2015 BJCP guidelines released
Your humble author has to re-learn everything about beer styles.
Oh dear. The BJCP released its updated 2015 style guidelines today. I'm ashamed to say it's the first time I've read them, even though they've been available for months to collect feedback. There's been a lot of good discussion around the internet, not 100% positive. For me, there are two downsides: One, most of the styles I enjoy have moved (so my beloved 14b American IPA has become 21a American IPA), and two, there are a lot more styles recognized now. Personally I think the new guidelines moved in the correct direction, and most of the pushback should die down as people get accustomed to the new document.
The new styles and their effect on my ability to locate a particular style is common in managing electronic data. Our ability to generate and store data has never been greater. Back in 2012, domo.com created an infographic showing just how much stuff we create every minute, and it's astounding: 3,125 new photos and 204 million emails. Per minute. The amount has only gone up since then: Vine and Slack, for instance, didn't exist when that infographic was created.

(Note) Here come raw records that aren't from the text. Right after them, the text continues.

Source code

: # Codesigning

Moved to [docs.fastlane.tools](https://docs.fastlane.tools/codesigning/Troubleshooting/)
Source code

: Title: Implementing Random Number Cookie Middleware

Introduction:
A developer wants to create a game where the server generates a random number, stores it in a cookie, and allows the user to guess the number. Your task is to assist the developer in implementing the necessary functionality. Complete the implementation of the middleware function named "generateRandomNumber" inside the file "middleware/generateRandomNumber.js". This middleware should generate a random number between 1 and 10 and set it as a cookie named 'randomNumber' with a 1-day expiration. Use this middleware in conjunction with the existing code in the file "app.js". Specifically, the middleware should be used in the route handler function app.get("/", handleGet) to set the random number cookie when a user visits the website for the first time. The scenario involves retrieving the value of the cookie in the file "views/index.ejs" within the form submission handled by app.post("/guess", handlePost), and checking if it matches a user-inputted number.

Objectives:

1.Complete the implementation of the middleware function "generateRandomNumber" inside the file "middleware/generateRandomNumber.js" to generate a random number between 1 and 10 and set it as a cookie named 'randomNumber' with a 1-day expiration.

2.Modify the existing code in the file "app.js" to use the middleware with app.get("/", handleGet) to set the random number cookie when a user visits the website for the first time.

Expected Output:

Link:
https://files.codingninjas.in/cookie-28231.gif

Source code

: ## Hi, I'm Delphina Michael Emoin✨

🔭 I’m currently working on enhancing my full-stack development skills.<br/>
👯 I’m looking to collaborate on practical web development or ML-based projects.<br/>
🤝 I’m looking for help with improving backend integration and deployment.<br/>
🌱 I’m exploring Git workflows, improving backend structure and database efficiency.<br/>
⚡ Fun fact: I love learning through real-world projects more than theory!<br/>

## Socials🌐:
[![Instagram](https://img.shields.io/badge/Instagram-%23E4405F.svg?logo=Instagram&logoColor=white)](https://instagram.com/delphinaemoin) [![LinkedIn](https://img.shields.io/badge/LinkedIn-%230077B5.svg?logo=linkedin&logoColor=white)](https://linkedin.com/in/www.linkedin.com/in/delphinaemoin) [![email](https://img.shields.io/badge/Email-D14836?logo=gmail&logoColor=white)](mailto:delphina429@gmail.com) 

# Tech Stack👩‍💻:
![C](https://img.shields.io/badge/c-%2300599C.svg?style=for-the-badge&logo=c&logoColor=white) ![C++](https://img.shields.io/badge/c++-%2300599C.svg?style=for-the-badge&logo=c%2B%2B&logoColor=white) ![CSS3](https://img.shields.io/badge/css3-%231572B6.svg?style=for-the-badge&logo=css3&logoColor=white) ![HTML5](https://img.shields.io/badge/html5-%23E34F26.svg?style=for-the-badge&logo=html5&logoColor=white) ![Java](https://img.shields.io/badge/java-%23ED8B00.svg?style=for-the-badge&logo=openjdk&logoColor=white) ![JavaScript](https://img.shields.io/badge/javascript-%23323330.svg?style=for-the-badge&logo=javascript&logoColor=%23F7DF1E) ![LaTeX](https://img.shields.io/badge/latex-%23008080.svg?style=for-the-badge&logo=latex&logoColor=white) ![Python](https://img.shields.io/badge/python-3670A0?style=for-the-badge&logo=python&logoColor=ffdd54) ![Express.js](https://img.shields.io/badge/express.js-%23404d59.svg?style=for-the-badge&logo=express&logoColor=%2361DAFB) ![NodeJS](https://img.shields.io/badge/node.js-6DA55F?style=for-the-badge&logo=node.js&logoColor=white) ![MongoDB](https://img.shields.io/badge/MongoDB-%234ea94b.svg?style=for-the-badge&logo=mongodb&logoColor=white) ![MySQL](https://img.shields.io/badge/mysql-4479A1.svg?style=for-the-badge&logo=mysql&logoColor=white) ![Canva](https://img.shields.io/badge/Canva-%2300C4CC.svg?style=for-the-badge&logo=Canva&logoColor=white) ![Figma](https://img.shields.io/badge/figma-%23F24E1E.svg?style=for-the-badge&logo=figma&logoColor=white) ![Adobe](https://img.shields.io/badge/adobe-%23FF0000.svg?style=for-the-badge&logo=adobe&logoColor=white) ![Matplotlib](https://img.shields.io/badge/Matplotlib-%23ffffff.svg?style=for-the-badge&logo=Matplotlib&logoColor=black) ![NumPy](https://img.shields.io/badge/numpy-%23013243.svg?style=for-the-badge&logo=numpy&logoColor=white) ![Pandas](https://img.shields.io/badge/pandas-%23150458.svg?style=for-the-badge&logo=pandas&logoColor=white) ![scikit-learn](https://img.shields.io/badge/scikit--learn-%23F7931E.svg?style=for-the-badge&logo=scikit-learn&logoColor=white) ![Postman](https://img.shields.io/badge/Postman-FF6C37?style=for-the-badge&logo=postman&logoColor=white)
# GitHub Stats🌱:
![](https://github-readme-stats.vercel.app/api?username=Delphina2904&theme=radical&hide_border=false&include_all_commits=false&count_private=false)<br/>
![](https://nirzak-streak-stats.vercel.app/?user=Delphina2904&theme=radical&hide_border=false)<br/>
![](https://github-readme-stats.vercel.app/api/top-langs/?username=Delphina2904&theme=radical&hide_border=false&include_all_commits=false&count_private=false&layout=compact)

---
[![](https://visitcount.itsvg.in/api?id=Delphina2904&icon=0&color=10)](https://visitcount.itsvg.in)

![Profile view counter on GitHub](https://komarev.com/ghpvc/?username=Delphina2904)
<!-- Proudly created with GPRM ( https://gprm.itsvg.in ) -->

But what good is all that data if you can't find the specific piece of it you're looking for later? Imagine your cell phone took a photo every second of every day. You'd have a perfect record of everything you did. But how would you find the picture of a flower you took a few weeks ago? You're wading through 86,400 pictures for every day, so you clearly can't just start looking backward through your photos until you find it.
Instead, you likely have a way to skip to a much closer point to when the picture was taken. Say you always take a walk on Wednesdays — that narrows the set of days where you could have seen a flower pretty dramatically. And then say you remember taking a phone call at 9am right before heading out for the walk. You've further narrowed the set of photos that you have to dig through. If you have a way to access your photos by date and time, it's a much more tractable problem of looking at a few hundred photos instead of tens of thousands.
What we just did is build an index of the photos. We used something we knew about the data — what time and date each photo was taken — in order to jump quickly to the data we want to retrieve. A good index creates a mapping from a small number of items into a much larger set of items in a structured, systematic way. The BJCP guidelines actually do this on two levels: One, the entire universe of beers is mapped to a couple of dozen styles, and two, those several dozen styles are then grouped by affinity to one another.
The BJCP does great work for the beer community, and I applaud their efforts to keep up with the evolving world of homebrew and commercial brewing culture. I'll take the one-time pain of having to re-learn my index of their index of beers in exchange for the deep research and analysis they've done.